From the WSJ’s report: The drone executive Uber is looking to hire “will ‘enable safe, legal, efficient and scalable flight operations,’ according to the job listing, which refers to UberExpress, an internal name used for the drone delivery operation within its UberEats prepared-food delivery unit. After an inquiry from The Wall Street Journal, Uber removed the job listing titled ‘Flight Standards and Training’ from its site. A spokesman said the posting ‘does not fully reflect our program, which is still in very early days.'”
The paper goes on to suggest this is part of Uber trying to craft a narrative around the company that shows there’s a lot more to it than simply ferrying people from Point A to Point B via the main Uber app. Indeed, one would think it can only serve to help entice investor interest by showcasing Uber’s dabbling in everything from drone food delivery to electric scooter and bike rentals, as the main ride-hailing part of the company has been dinged by a lack of profits and one scandal after another.

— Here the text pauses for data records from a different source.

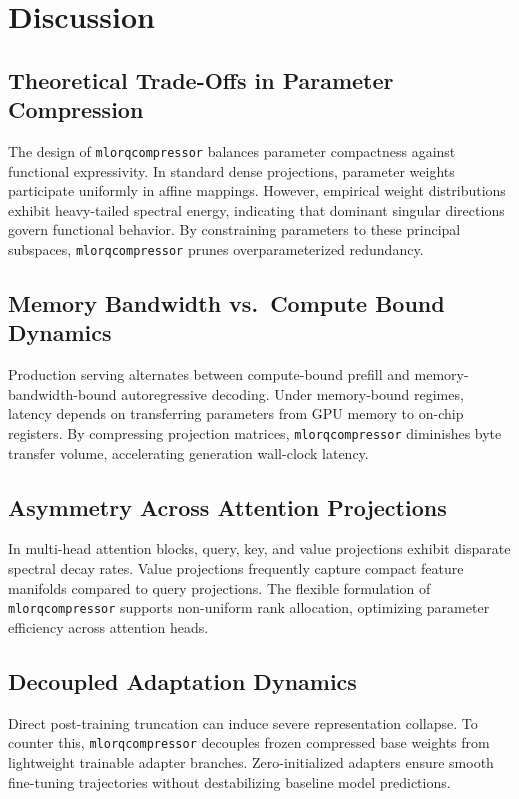 \section{Discussion}

\subsection{Theoretical Trade-Offs in Parameter Compression}
The design of \texttt{mlorqcompressor} balances parameter compactness against functional expressivity. In standard dense projections, parameter weights participate uniformly in affine mappings. However, empirical weight distributions exhibit heavy-tailed spectral energy, indicating that dominant singular directions govern functional behavior. By constraining parameters to these principal subspaces, \texttt{mlorqcompressor} prunes overparameterized redundancy.

\subsection{Memory Bandwidth vs.\ Compute Bound Dynamics}
Production serving alternates between compute-bound prefill and memory-bandwidth-bound autoregressive decoding. Under memory-bound regimes, latency depends on transferring parameters from GPU memory to on-chip registers. By compressing projection matrices, \texttt{mlorqcompressor} diminishes byte transfer volume, accelerating generation wall-clock latency.

\subsection{Asymmetry Across Attention Projections}
In multi-head attention blocks, query, key, and value projections exhibit disparate spectral decay rates. Value projections frequently capture compact feature manifolds compared to query projections. The flexible formulation of \texttt{mlorqcompressor} supports non-uniform rank allocation, optimizing parameter efficiency across attention heads.

\subsection{Decoupled Adaptation Dynamics}
Direct post-training truncation can induce severe representation collapse. To counter this, \texttt{mlorqcompressor} decouples frozen compressed base weights from lightweight trainable adapter branches. Zero-initialized adapters ensure smooth fine-tuning trajectories without destabilizing baseline model predictions.

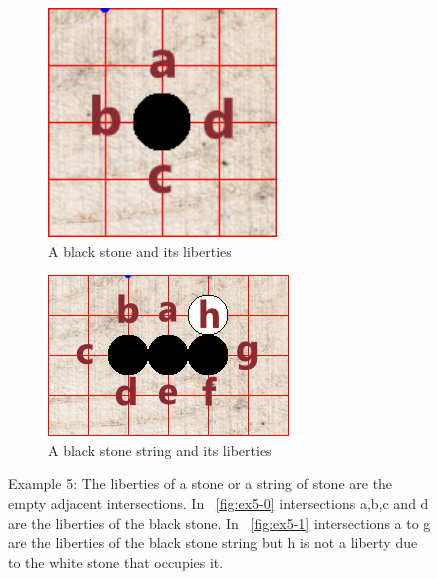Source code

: \documentclass{l4proj}
\begin{document}
\begin{figure}[!h]
\centering
\begin{subfigure}[b]{0.45\textwidth}
\centering
\includegraphics[width=0.666\textwidth]{ex/Ex5-0.png}
\caption{A black stone and its liberties}
\label{fig:ex5-0}
\end{subfigure}
\begin{subfigure}[b]{0.45\textwidth}
\centering
\includegraphics[width=\textwidth]{ex/Ex5-1.png}
\caption{A black stone string and its liberties}
\label{fig:ex5-1}
\end{subfigure}
\caption{Example 5: The liberties of a stone or a string of stone are the empty adjacent intersections.  In ~\autoref{fig:ex5-0} intersections a,b,c and d are the liberties of the black stone.
In ~\autoref{fig:ex5-1} intersections a to g are the liberties of the black stone string but h is not a liberty due to the white stone that occupies it.}
\label{fig:ex5}
\end{figure}
\end{document}
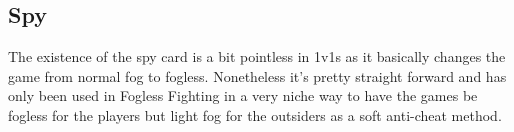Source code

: \subsection{Spy}

The existence of the spy card is a bit pointless in 1v1s as it basically changes the game from normal fog to fogless. Nonetheless it's pretty straight forward and has only been used in Fogless Fighting in a very niche way to have the games be fogless for the players but light fog for the outsiders as a soft anti-cheat method.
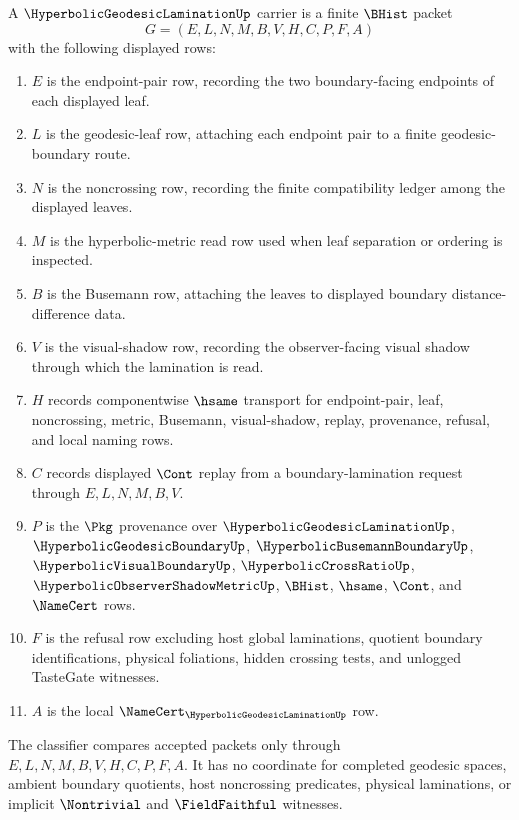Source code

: \begin{definition}
\label{def:hyperbolic-geodesic-lamination-carrier}
A $\HyperbolicGeodesicLaminationUp$ carrier is a finite $\BHist$ packet
$$
G=(E,L,N,M,B,V,H,C,P,F,A)
$$
with the following displayed rows:
\begin{enumerate}
\item $E$ is the endpoint-pair row, recording the two boundary-facing endpoints of each displayed leaf.
\item $L$ is the geodesic-leaf row, attaching each endpoint pair to a finite geodesic-boundary route.
\item $N$ is the noncrossing row, recording the finite compatibility ledger among the displayed leaves.
\item $M$ is the hyperbolic-metric read row used when leaf separation or ordering is inspected.
\item $B$ is the Busemann row, attaching the leaves to displayed boundary distance-difference data.
\item $V$ is the visual-shadow row, recording the observer-facing visual shadow through which the lamination is read.
\item $H$ records componentwise $\hsame$ transport for endpoint-pair, leaf, noncrossing, metric, Busemann, visual-shadow, replay, provenance, refusal, and local naming rows.
\item $C$ records displayed $\Cont$ replay from a boundary-lamination request through $E,L,N,M,B,V$.
\item $P$ is the $\Pkg$ provenance over $\HyperbolicGeodesicLaminationUp$, $\HyperbolicGeodesicBoundaryUp$, $\HyperbolicBusemannBoundaryUp$, $\HyperbolicVisualBoundaryUp$, $\HyperbolicCrossRatioUp$, $\HyperbolicObserverShadowMetricUp$, $\BHist$, $\hsame$, $\Cont$, and $\NameCert$ rows.
\item $F$ is the refusal row excluding host global laminations, quotient boundary identifications, physical foliations, hidden crossing tests, and unlogged TasteGate witnesses.
\item $A$ is the local $\NameCert_{\HyperbolicGeodesicLaminationUp}$ row.
\end{enumerate}
The classifier compares accepted packets only through $E,L,N,M,B,V,H,C,P,F,A$. It has no coordinate for completed geodesic spaces, ambient boundary quotients, host noncrossing predicates, physical laminations, or implicit $\Nontrivial$ and $\FieldFaithful$ witnesses.
\end{definition}

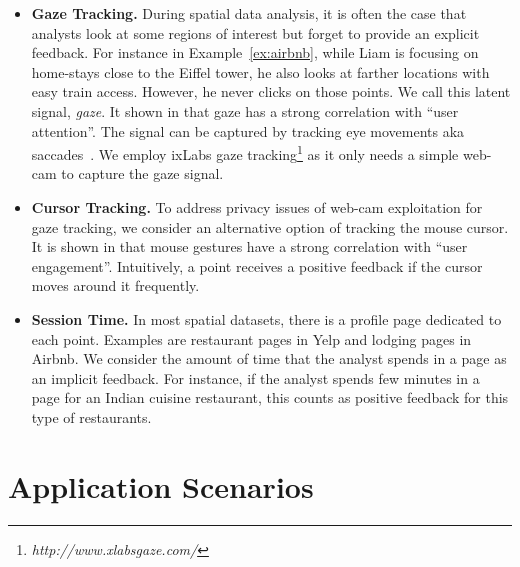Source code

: \documentclass[conference,compsoc]{IEEEtran}
\begin{document}
\begin{itemize}[leftmargin=*]
\item {\bf Gaze Tracking.} During spatial data analysis, it is often the case that analysts look at some regions of interest but forget to provide an explicit feedback. For instance in Example~\ref{ex:airbnb}, while Liam is focusing on home-stays close to the Eiffel tower, he also looks at farther locations with easy train access. However, he never clicks on those points. We call this latent signal, {\em gaze}. It shown in \cite{fischer1999investigation} that gaze has a strong correlation with ``user attention''. The signal can be captured by tracking eye movements aka saccades~\cite{arapakis2014user}. We employ {\sc ixLabs} gaze tracking\footnote{\em http://www.xlabsgaze.com/} as it only needs a simple web-cam to capture the gaze signal.
\item {\bf Cursor Tracking.} To address privacy issues of web-cam exploitation for gaze tracking, we consider an alternative option of tracking the mouse cursor. It is shown in \cite{arapakis2014understanding} that mouse gestures have a strong correlation with ``user engagement''. Intuitively, a point receives a positive feedback if the cursor moves around it frequently.
\item {\bf Session Time.} In most spatial datasets, there is a profile page dedicated to each point. Examples are restaurant pages in Yelp and lodging pages in Airbnb. We consider the amount of time that the analyst spends in a page as an implicit feedback. For instance, if the analyst spends few minutes in a page for an Indian cuisine restaurant, this counts as positive feedback for this type of restaurants. 
\end{itemize}




\section{Application Scenarios}
\label{sec:scenario}
\end{document}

Beyond food, Uber has also been public about wanting flying taxis to become a reality, a program it’s been eyeing for a 2020 launch. UberEats has likewise been a positive story for the company, having expanded to hundreds of cities and being on track to reach $6 billion in annual gross food sales.
Khosrowshahi said at the company’s flying-taxi conference in May, the WSJ report continues, “that it plans to run limited tests of food delivery by drone, but the job listing suggests the company is more serious about the initiative than previously believed. The company chose San Diego to test commercial drones in several U.S. cities as part of a federal program that includes firms like Alphabet Inc. and FedEx Corp.
“’We need flying burgers,’ said Mr. Khosrowshahi at the conference. He said deliveries within five to 30 minutes could be possible.”
To be sure, other companies like Amazon and UPS have made no secret about their similar interest in exploring the idea of using drones to deliver products. 7-Eleven has even gotten in on the act, running a drone food delivery test earlier this year in Reno, Nevada.